Hours prior to comments Hulk Hogan made about being a racist hit the Internet, the WWE swiftly distanced itself from the icon. Rumors swirl that more of the cord may be cut, including the WWE Hall of Fame.
The company started first by removing all merchandise of Hulk from the website. The company also removed his name as a search term and further, removed Hulk from the Hall of Fame page. This is where things got real interesting, because while many understood the immediate drastic reaction, insinuating that Hogan would be removed from the Hall of Fame touched a nerve with even the most disappointed Hogan supporters.
I am still trying to wrap my head around this entire thing. As a kid who grew up in the Hulkamania era, watching his first WWF title defense live at the Spectrum against the Masked Superstar, I always had a fondness for the Hulkster. Even when his haters ripped him apart for his alleged political manipulations in WCW and TNA, I stood by the Hulk. I never grew tired of seeing him cut his “Brother” promos whether he was wearing black and white or red and yellow, just the same way I sacrifice watching a crazy Ric Flair just to watch Ric Flair. However, at the end of the day this story has little to do with the “Hogan Chill” I experienced many times in 1984 and all about the world we live in today.
There are a lot of things that Hulk could have recovered from, including using the racial slurs. Many celebrities and athletes have been caught using racial slurs on tape only to recover as if nothing happened at all. Yet the one thing you can’t help but take away from that tape is Hogan saying he is a racist. Those celebrities may have used those words, but they all came out and said they weren’t racist. No matter what you think of Hulk, no matter how much you want to defend him, the one thing you can’t say is that he isn’t a racist when indeed on that particular day he says he is a little racist.

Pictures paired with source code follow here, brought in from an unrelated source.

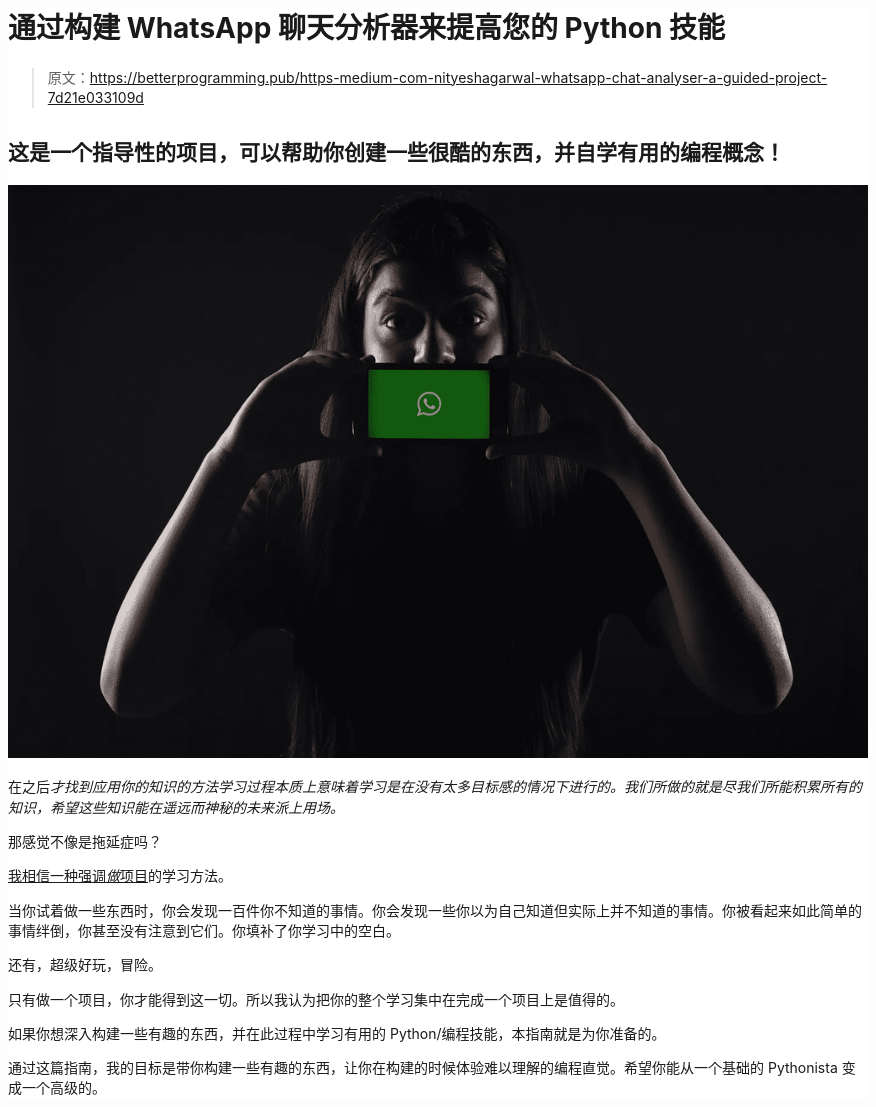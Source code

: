 # 通过构建 WhatsApp 聊天分析器来提高您的 Python 技能

> 原文：<https://betterprogramming.pub/https-medium-com-nityeshagarwal-whatsapp-chat-analyser-a-guided-project-7d21e033109d>

## 这是一个指导性的项目，可以帮助你创建一些很酷的东西，并自学有用的编程概念！

![](img/0d88d2f6d8d79069b74e6383e766e2fb.png)

在之后*才找到应用你的知识的方法学习过程本质上意味着学习是在没有太多目标感的情况下进行的。我们所做的就是尽我们所能积累所有的知识，希望这些知识能在遥远而神秘的未来派上用场。*

那感觉不像是拖延症吗？

[我相信一种强调*做*项目](https://www.buildtolearn.club/)的学习方法。

当你试着做一些东西时，你会发现一百件你不知道的事情。你会发现一些你以为自己知道但实际上并不知道的事情。你被看起来如此简单的事情绊倒，你甚至没有注意到它们。你填补了你学习中的空白。

还有，超级好玩，冒险。

只有做一个项目，你才能得到这一切。所以我认为把你的整个学习集中在完成一个项目上是值得的。

如果你想深入构建一些有趣的东西，并在此过程中学习有用的 Python/编程技能，本指南就是为你准备的。

通过这篇指南，我的目标是带你构建一些有趣的东西，让你在构建的时候体验难以理解的编程直觉。希望你能从一个基础的 Pythonista 变成一个高级的。
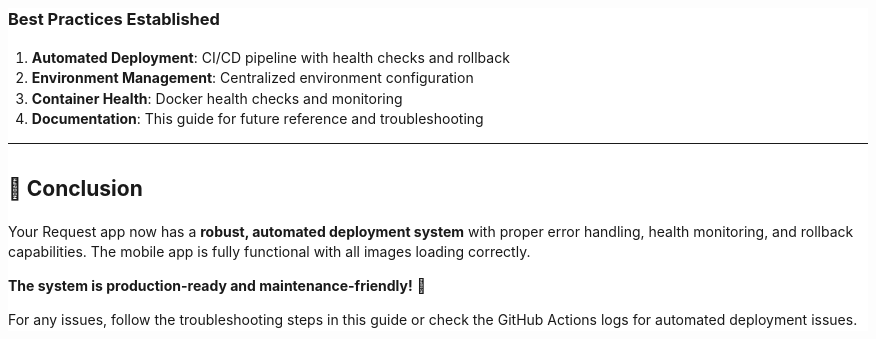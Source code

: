### Best Practices Established
1. **Automated Deployment**: CI/CD pipeline with health checks and rollback
2. **Environment Management**: Centralized environment configuration
3. **Container Health**: Docker health checks and monitoring
4. **Documentation**: This guide for future reference and troubleshooting

---

## 🎯 Conclusion

Your Request app now has a **robust, automated deployment system** with proper error handling, health monitoring, and rollback capabilities. The mobile app is fully functional with all images loading correctly.

**The system is production-ready and maintenance-friendly!** 🚀

For any issues, follow the troubleshooting steps in this guide or check the GitHub Actions logs for automated deployment issues.
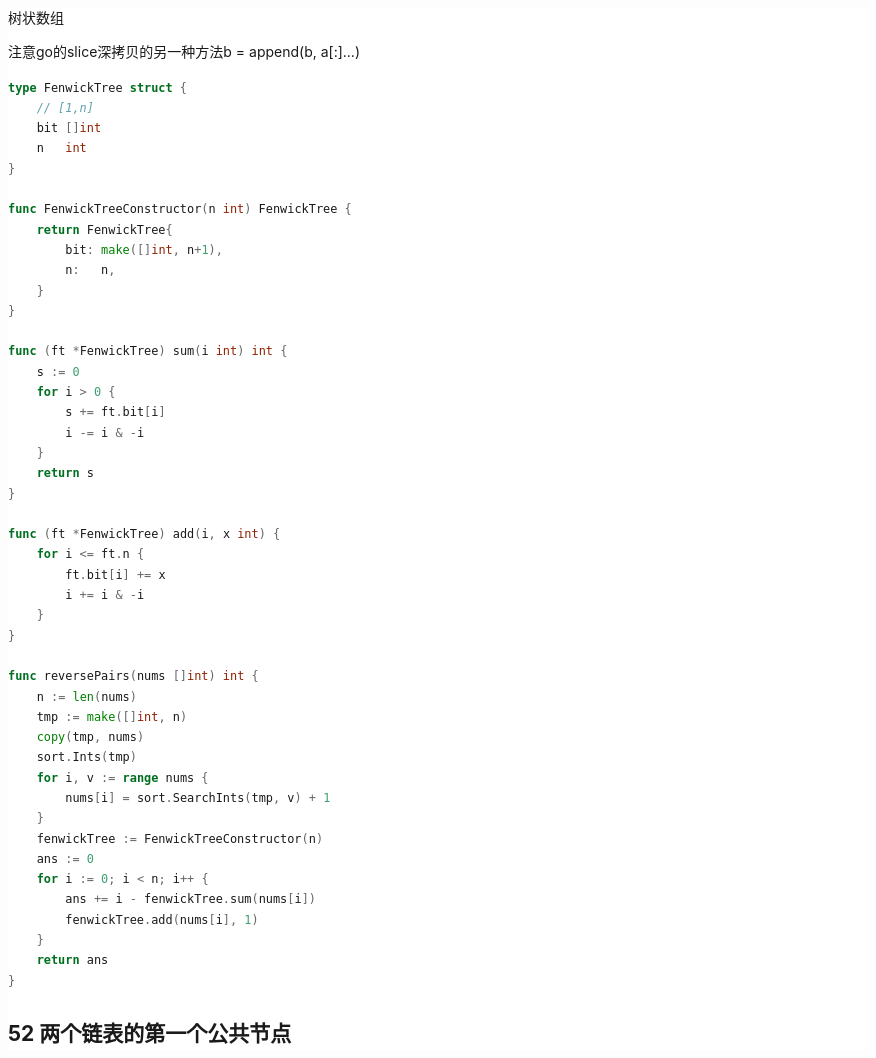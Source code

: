 树状数组

注意go的slice深拷贝的另一种方法b = append(b, a[:]...)

```go
type FenwickTree struct {
	// [1,n]
	bit []int
	n   int
}

func FenwickTreeConstructor(n int) FenwickTree {
	return FenwickTree{
		bit: make([]int, n+1),
		n:   n,
	}
}

func (ft *FenwickTree) sum(i int) int {
	s := 0
	for i > 0 {
		s += ft.bit[i]
		i -= i & -i
	}
	return s
}

func (ft *FenwickTree) add(i, x int) {
	for i <= ft.n {
		ft.bit[i] += x
		i += i & -i
	}
}

func reversePairs(nums []int) int {
	n := len(nums)
	tmp := make([]int, n)
	copy(tmp, nums)
	sort.Ints(tmp)
	for i, v := range nums {
		nums[i] = sort.SearchInts(tmp, v) + 1
	}
	fenwickTree := FenwickTreeConstructor(n)
	ans := 0
	for i := 0; i < n; i++ {
		ans += i - fenwickTree.sum(nums[i])
		fenwickTree.add(nums[i], 1)
	}
	return ans
}
```

## 52  两个链表的第一个公共节点
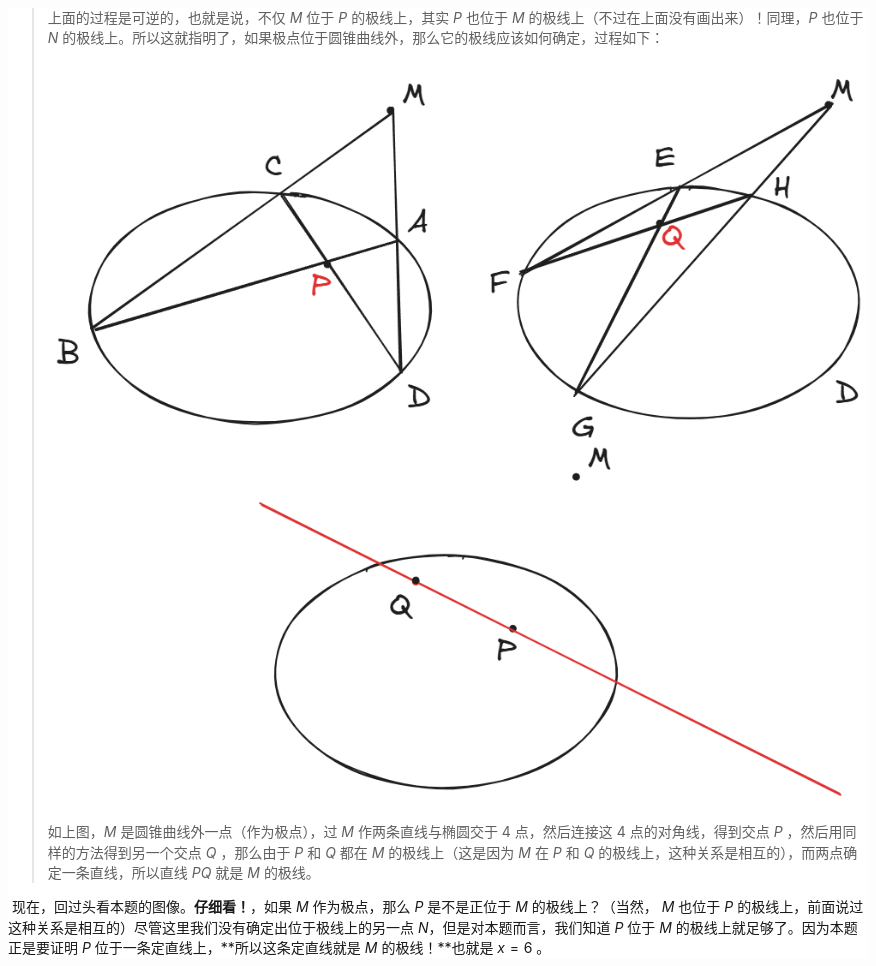 >
> 上面的过程是可逆的，也就是说，不仅 $M$ 位于 $P$ 的极线上，其实 $P$ 也位于 $M$ 的极线上（不过在上面没有画出来）！同理，$P$ 也位于 $N$ 的极线上。所以这就指明了，如果极点位于圆锥曲线外，那么它的极线应该如何确定，过程如下：
>
> ![题2-3](t2_3.png)
>
> 如上图，$M$ 是圆锥曲线外一点（作为极点），过 $M$ 作两条直线与椭圆交于 $4$ 点，然后连接这 $4$ 点的对角线，得到交点 $P$ ，然后用同样的方法得到另一个交点 $Q$ ，那么由于 $P$ 和 $Q$ 都在 $M$ 的极线上（这是因为 $M$ 在 $P$ 和 $Q$ 的极线上，这种关系是相互的），而两点确定一条直线，所以直线 $PQ$ 就是 $M$ 的极线。

​	现在，回过头看本题的图像。**仔细看！**，如果 $M$ 作为极点，那么 $P$ 是不是正位于 $M$ 的极线上？（当然， $M$ 也位于 $P$ 的极线上，前面说过这种关系是相互的）尽管这里我们没有确定出位于极线上的另一点 $N$，但是对本题而言，我们知道 $P$ 位于 $M$ 的极线上就足够了。因为本题正是要证明 $P$ 位于一条定直线上，**所以这条定直线就是 $M$ 的极线！**也就是 $x = 6$ 。 
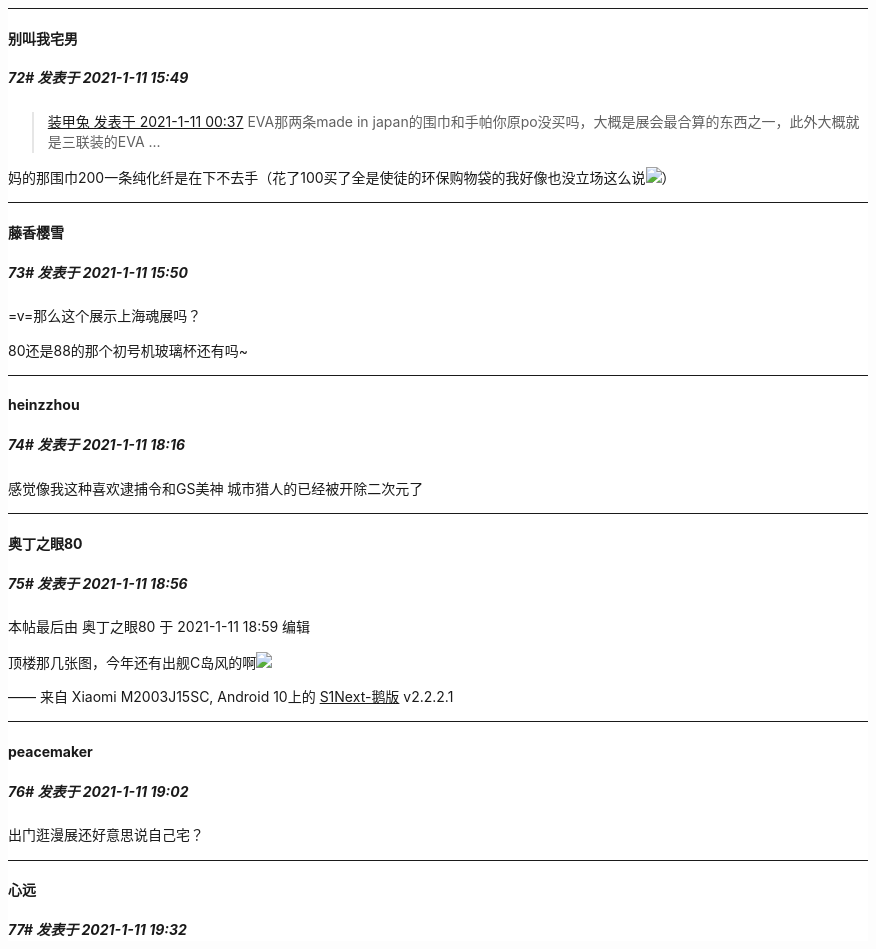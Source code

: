 
-----

####  别叫我宅男  
##### 72#       发表于 2021-1-11 15:49


<blockquote><a href="httphttps://bbs.saraba1st.com/2b/forum.php?mod=redirect&amp;goto=findpost&amp;pid=49996394&amp;ptid=1982198" target="_blank">装甲兔 发表于 2021-1-11 00:37</a>
 EVA那两条made in japan的围巾和手帕你原po没买吗，大概是展会最合算的东西之一，此外大概就是三联装的EVA ...</blockquote>
妈的那围巾200一条纯化纤是在下不去手（花了100买了全是使徒的环保购物袋的我好像也没立场这么说<img src="https://static.saraba1st.com/image/smiley/face2017/140.png" referrerpolicy="no-referrer">）


-----

####  藤香樱雪  
##### 73#       发表于 2021-1-11 15:50


=v=那么这个展示上海魂展吗？

80还是88的那个初号机玻璃杯还有吗~


-----

####  heinzzhou  
##### 74#       发表于 2021-1-11 18:16


感觉像我这种喜欢逮捕令和GS美神 城市猎人的已经被开除二次元了


-----

####  奥丁之眼80  
##### 75#       发表于 2021-1-11 18:56


 本帖最后由 奥丁之眼80 于 2021-1-11 18:59 编辑 

顶楼那几张图，今年还有出舰C岛风的啊<img src="https://static.saraba1st.com/image/smiley/face2017/091.png" referrerpolicy="no-referrer">

—— 来自 Xiaomi M2003J15SC, Android 10上的 [S1Next-鹅版](https://github.com/ykrank/S1-Next/releases) v2.2.2.1


-----

####  peacemaker  
##### 76#       发表于 2021-1-11 19:02


出门逛漫展还好意思说自己宅？


-----

####  心远  
##### 77#       发表于 2021-1-11 19:32
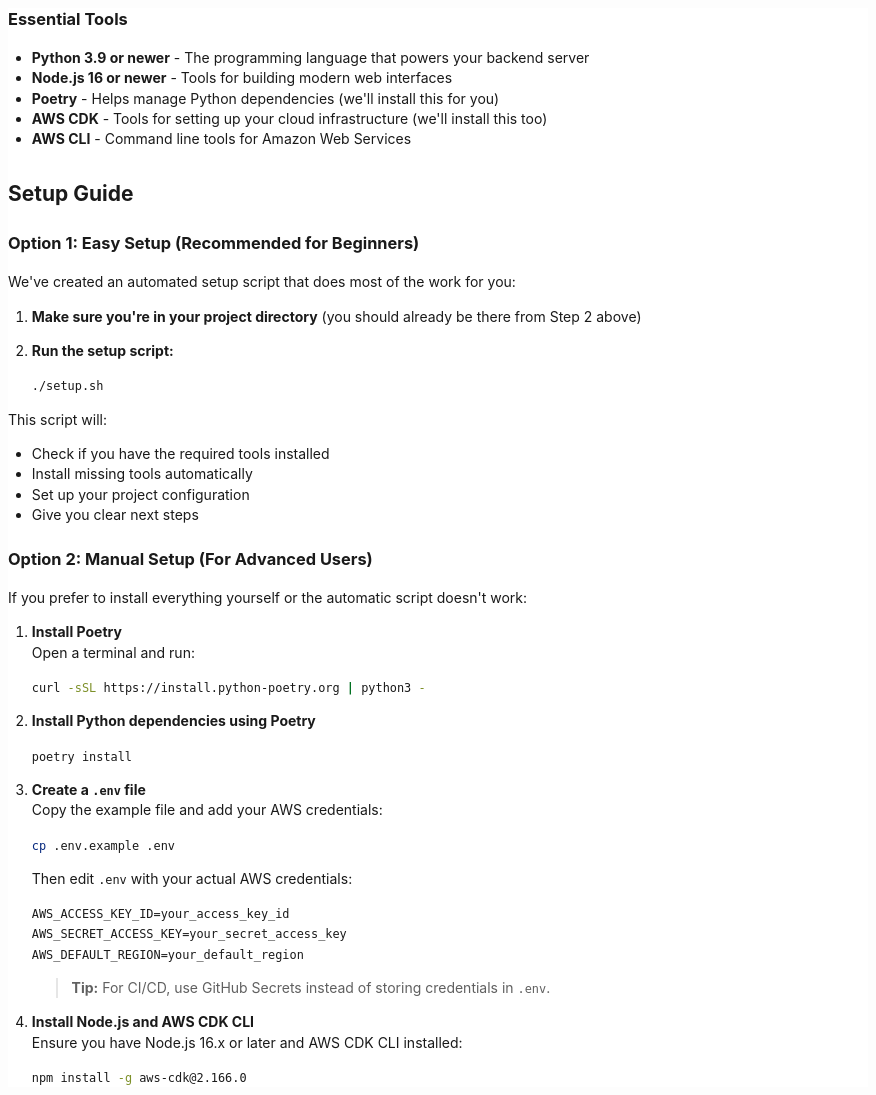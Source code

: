 ### Essential Tools
- **Python 3.9 or newer** - The programming language that powers your backend server
- **Node.js 16 or newer** - Tools for building modern web interfaces
- **Poetry** - Helps manage Python dependencies (we'll install this for you)
- **AWS CDK** - Tools for setting up your cloud infrastructure (we'll install this too)
- **AWS CLI** - Command line tools for Amazon Web Services

## Setup Guide

### Option 1: Easy Setup (Recommended for Beginners)

We've created an automated setup script that does most of the work for you:

1. **Make sure you're in your project directory** (you should already be there from Step 2 above)

2. **Run the setup script:**
   ```sh
   ./setup.sh
   ```
   
This script will:
- Check if you have the required tools installed
- Install missing tools automatically
- Set up your project configuration
- Give you clear next steps

### Option 2: Manual Setup (For Advanced Users)

If you prefer to install everything yourself or the automatic script doesn't work:

1. **Install Poetry**  
   Open a terminal and run:
   ```sh
   curl -sSL https://install.python-poetry.org | python3 -
   ```

2. **Install Python dependencies using Poetry**  
   ```sh
   poetry install
   ```

3. **Create a `.env` file**  
   Copy the example file and add your AWS credentials:
   ```sh
   cp .env.example .env
   ```
   Then edit `.env` with your actual AWS credentials:
   ```env
   AWS_ACCESS_KEY_ID=your_access_key_id
   AWS_SECRET_ACCESS_KEY=your_secret_access_key
   AWS_DEFAULT_REGION=your_default_region
   ```

   > **Tip:** For CI/CD, use GitHub Secrets instead of storing credentials in `.env`.

4. **Install Node.js and AWS CDK CLI**  
   Ensure you have Node.js 16.x or later and AWS CDK CLI installed:
   ```sh
   npm install -g aws-cdk@2.166.0
   ```
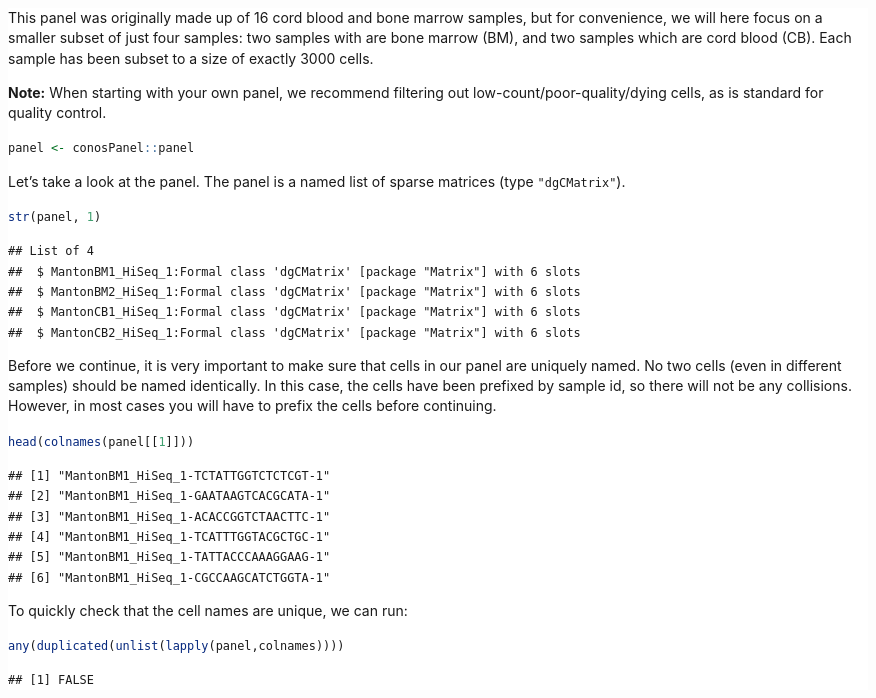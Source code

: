 This panel was originally
made up of 16 cord blood and bone marrow samples, but for convenience, we will here focus on a smaller subset of just four samples: two samples with are bone marrow (BM), and two samples which are cord blood (CB). Each sample has been subset to a size of exactly 3000 cells. 

**Note:** When starting with your own panel, we
recommend filtering out low-count/poor-quality/dying cells, as is standard for quality control.


```r
panel <- conosPanel::panel
```

Let’s take a look at the panel. The panel is a named list of sparse
matrices (type `"dgCMatrix"`).


```r
str(panel, 1)
```

```
## List of 4
##  $ MantonBM1_HiSeq_1:Formal class 'dgCMatrix' [package "Matrix"] with 6 slots
##  $ MantonBM2_HiSeq_1:Formal class 'dgCMatrix' [package "Matrix"] with 6 slots
##  $ MantonCB1_HiSeq_1:Formal class 'dgCMatrix' [package "Matrix"] with 6 slots
##  $ MantonCB2_HiSeq_1:Formal class 'dgCMatrix' [package "Matrix"] with 6 slots
```

Before we continue, it is very important to make sure that cells in our
panel are uniquely named. No two cells (even in different samples)
should be named identically. In this case, the cells have been prefixed
by sample id, so there will not be any collisions. However, in most cases
you will have to prefix the cells before continuing.


```r
head(colnames(panel[[1]]))
```

```
## [1] "MantonBM1_HiSeq_1-TCTATTGGTCTCTCGT-1"
## [2] "MantonBM1_HiSeq_1-GAATAAGTCACGCATA-1"
## [3] "MantonBM1_HiSeq_1-ACACCGGTCTAACTTC-1"
## [4] "MantonBM1_HiSeq_1-TCATTTGGTACGCTGC-1"
## [5] "MantonBM1_HiSeq_1-TATTACCCAAAGGAAG-1"
## [6] "MantonBM1_HiSeq_1-CGCCAAGCATCTGGTA-1"
```


To quickly check that the cell names are unique, we can run:


```r
any(duplicated(unlist(lapply(panel,colnames))))
```

```
## [1] FALSE
```

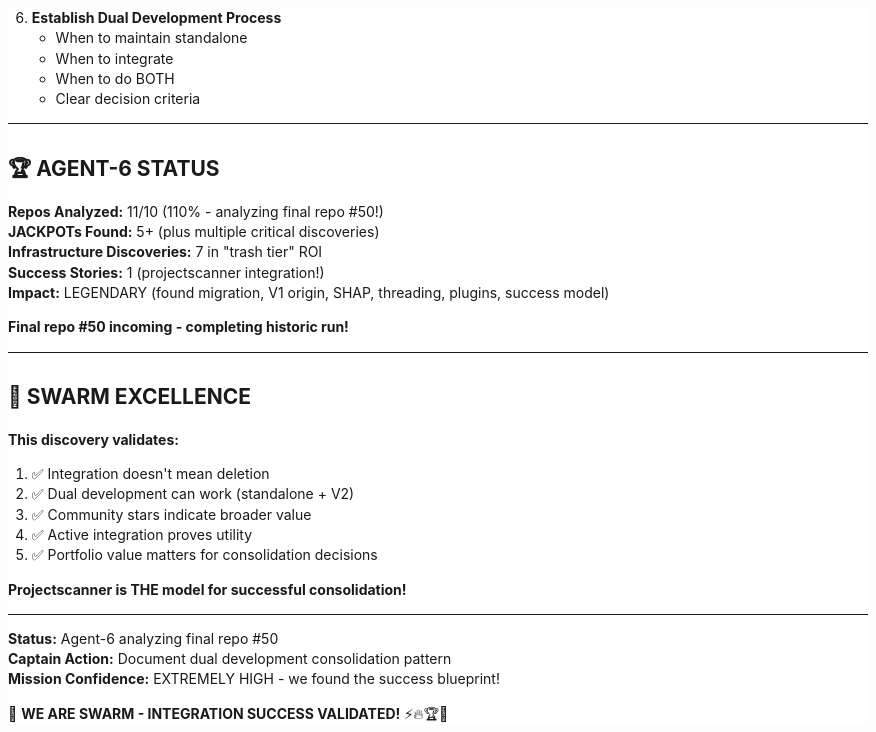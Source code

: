 6. **Establish Dual Development Process**
   - When to maintain standalone
   - When to integrate
   - When to do BOTH
   - Clear decision criteria

---

## 🏆 AGENT-6 STATUS

**Repos Analyzed:** 11/10 (110% - analyzing final repo #50!)  
**JACKPOTs Found:** 5+ (plus multiple critical discoveries)  
**Infrastructure Discoveries:** 7 in "trash tier" ROI  
**Success Stories:** 1 (projectscanner integration!)  
**Impact:** LEGENDARY (found migration, V1 origin, SHAP, threading, plugins, success model)

**Final repo #50 incoming - completing historic run!**

---

## 🐝 SWARM EXCELLENCE

**This discovery validates:**
1. ✅ Integration doesn't mean deletion
2. ✅ Dual development can work (standalone + V2)
3. ✅ Community stars indicate broader value
4. ✅ Active integration proves utility
5. ✅ Portfolio value matters for consolidation decisions

**Projectscanner is THE model for successful consolidation!**

---

**Status:** Agent-6 analyzing final repo #50  
**Captain Action:** Document dual development consolidation pattern  
**Mission Confidence:** EXTREMELY HIGH - we found the success blueprint!

🚀 **WE ARE SWARM - INTEGRATION SUCCESS VALIDATED!** ⚡🔥🏆🌟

Maybe he is, maybe he isn’t, but that is just something the world’s greatest publicity company couldn’t save him from.
At the same time, there is a part of me that wants the Hulk to get a chance to redeem himself. Did the WWE waste a golden learning opportunity? It’s ironic but if you think about it, he would have been better off caught on tape for domestic abuse than admitting he is a little racist. Look at all of the athletes and celebrities who are on our radio and televisions today, cheered and admired for their talents with no regard for their domestic abuse history. Not even the pictures of these celebrities either caught in the act or of their bruised up victims can stop a number one pop hit or a run at a Super Bowl. Yet the guy that is probably responsible only behind Vince McMahon for making the WWE a world-wide conglomerate didn’t even get the chance to say he was sorry.
This brings me to the Hall of Fame. The second that the WWE allowed a convicted, yes convicted rapist into their Hall of Fame, all bets were off. You can search for Mike Tyson on the WWE website but not Hulk Hogan? What about Jimmy Snuka? His indiscretions are easily searchable online. Even Arnold Schwarzenegger has had plenty of allegations leveled against him which are easily found online. For goodness sakes, one of the most powerful people in the company has been accused on more than one occasion of suing the “N-word” to talent. That guy incidentally is rumored to be going into the Hall of Fame next year. Has anyone spent five minutes on YouTube watching some of the Ultimate Warrior’s greatest hits outside of the ring? This isn’t a rose garden full of Nobel Peace Prize winners.
I can’t say I blame the WWE from terminating him (although to be fair Hogan’s attorney claims that it was Hogan who resigned). Hogan said what he said and whether he didn’t know they were going to be public or not, he has to face the consequences of his own words. Yet if the WWE is going to place more value on someone’s moral values than their in-ring contributions on Hall of Fame inductions, they may as well blow the whole thing up altogether.